> _PROBLEM STATEMENT_
Search for the word "which" in the entries. Each line that holds it should be copied.

Stored dataset items
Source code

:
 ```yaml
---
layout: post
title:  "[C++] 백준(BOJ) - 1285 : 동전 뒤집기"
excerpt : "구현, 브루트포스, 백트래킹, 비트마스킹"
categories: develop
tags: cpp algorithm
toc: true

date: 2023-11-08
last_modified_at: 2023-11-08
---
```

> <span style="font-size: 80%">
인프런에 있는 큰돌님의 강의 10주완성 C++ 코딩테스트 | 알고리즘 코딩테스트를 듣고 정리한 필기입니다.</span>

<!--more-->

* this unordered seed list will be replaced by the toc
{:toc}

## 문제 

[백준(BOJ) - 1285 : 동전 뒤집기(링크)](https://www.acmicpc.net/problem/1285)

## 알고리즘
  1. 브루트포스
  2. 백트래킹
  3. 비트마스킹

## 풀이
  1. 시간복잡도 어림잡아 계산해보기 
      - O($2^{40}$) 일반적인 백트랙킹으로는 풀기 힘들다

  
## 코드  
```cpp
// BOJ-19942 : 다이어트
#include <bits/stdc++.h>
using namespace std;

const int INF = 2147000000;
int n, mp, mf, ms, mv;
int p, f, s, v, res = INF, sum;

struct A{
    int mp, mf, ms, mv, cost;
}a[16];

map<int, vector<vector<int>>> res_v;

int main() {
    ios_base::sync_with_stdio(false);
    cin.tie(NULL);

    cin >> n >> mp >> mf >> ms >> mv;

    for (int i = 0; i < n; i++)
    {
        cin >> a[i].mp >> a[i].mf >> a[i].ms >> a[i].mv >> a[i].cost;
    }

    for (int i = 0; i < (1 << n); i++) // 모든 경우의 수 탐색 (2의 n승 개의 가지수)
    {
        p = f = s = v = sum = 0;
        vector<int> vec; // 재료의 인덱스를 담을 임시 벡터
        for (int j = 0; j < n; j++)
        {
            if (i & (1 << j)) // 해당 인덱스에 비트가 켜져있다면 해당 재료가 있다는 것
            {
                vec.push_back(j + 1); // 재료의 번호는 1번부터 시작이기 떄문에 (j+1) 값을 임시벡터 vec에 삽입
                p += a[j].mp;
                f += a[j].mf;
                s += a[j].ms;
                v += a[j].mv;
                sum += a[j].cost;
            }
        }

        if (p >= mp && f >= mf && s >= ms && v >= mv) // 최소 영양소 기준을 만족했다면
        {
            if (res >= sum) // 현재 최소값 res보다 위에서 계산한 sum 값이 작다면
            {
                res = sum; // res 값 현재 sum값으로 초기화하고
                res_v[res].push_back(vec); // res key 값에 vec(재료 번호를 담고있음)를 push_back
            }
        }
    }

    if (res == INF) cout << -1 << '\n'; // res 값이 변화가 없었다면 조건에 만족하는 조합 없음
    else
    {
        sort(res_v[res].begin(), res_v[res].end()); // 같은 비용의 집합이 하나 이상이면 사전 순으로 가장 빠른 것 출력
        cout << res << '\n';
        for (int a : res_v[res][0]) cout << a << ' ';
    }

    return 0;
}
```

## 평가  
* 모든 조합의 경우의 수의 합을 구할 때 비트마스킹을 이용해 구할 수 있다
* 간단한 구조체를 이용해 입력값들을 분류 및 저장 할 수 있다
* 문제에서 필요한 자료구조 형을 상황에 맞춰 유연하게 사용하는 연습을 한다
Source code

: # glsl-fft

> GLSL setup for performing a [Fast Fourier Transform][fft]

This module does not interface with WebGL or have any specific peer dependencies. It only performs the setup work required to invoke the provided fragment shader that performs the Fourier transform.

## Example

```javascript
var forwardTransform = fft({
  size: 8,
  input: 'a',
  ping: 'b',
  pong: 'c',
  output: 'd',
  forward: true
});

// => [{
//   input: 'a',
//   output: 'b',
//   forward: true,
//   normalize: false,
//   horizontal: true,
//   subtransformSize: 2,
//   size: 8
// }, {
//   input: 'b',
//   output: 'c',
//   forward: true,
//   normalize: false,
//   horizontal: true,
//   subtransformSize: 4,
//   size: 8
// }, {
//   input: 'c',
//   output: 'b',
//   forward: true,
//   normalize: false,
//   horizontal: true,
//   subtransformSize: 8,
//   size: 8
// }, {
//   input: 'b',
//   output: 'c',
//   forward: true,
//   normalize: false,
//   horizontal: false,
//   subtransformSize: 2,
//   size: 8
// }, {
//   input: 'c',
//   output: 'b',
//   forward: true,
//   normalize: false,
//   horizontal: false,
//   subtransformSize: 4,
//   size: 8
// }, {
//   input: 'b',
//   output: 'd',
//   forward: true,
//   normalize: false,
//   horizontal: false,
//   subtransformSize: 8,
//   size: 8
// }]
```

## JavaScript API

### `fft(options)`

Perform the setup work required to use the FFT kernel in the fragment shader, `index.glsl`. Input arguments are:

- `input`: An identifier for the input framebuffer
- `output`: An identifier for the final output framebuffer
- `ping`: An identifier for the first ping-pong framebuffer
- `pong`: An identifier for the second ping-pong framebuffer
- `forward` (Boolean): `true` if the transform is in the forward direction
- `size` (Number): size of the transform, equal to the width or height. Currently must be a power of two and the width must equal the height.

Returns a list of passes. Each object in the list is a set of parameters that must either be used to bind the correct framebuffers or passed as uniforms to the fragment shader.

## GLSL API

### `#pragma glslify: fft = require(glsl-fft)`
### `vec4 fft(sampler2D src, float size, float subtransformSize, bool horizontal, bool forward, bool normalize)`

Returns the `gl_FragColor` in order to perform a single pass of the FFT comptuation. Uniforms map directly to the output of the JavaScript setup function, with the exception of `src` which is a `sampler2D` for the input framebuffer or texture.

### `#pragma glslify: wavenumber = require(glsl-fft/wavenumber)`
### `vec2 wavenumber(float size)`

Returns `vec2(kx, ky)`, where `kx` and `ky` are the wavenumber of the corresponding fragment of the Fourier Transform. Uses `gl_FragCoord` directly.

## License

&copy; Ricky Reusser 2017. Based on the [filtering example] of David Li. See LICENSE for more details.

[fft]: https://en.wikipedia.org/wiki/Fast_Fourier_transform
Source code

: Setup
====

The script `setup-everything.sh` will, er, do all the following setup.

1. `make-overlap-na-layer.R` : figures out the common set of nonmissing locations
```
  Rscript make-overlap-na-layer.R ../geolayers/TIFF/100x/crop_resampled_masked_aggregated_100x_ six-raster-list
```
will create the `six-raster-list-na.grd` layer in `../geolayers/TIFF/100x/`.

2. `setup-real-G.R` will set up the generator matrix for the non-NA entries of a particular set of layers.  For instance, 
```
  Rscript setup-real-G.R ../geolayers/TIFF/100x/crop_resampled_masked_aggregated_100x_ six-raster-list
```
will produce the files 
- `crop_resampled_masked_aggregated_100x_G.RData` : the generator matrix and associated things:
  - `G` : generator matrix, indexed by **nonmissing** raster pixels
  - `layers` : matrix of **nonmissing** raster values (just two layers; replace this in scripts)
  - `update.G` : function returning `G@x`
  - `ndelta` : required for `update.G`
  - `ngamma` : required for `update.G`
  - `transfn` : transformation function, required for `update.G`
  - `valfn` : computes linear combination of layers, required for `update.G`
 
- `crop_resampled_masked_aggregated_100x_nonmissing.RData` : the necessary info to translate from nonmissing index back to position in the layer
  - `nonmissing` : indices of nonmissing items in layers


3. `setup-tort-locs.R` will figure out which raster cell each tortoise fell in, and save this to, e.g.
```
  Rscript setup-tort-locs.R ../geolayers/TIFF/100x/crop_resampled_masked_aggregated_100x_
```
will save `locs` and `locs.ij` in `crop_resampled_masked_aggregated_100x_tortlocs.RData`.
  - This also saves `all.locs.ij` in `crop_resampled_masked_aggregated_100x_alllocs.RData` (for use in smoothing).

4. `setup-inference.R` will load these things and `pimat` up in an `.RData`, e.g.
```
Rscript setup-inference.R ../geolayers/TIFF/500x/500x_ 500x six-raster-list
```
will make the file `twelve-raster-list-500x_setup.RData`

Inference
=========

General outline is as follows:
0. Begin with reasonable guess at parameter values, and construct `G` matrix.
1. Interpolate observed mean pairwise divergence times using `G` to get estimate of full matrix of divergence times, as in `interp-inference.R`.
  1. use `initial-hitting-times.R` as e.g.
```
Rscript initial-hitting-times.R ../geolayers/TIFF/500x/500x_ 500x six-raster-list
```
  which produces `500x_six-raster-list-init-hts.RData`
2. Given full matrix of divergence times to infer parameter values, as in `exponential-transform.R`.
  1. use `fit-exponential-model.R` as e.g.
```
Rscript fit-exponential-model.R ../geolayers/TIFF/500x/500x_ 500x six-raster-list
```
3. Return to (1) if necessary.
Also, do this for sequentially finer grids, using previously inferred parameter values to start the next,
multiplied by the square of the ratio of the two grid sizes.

> _TASK ANSWER_
Returns the `gl_FragColor` in order to perform a single pass of the FFT comptuation. Uniforms map directly to the output of the JavaScript setup function, with the exception of `src` which is a `sampler2D` for the input framebuffer or texture.
3. `setup-tort-locs.R` will figure out which raster cell each tortoise fell in, and save this to, e.g.
  which produces `500x_six-raster-list-init-hts.RData`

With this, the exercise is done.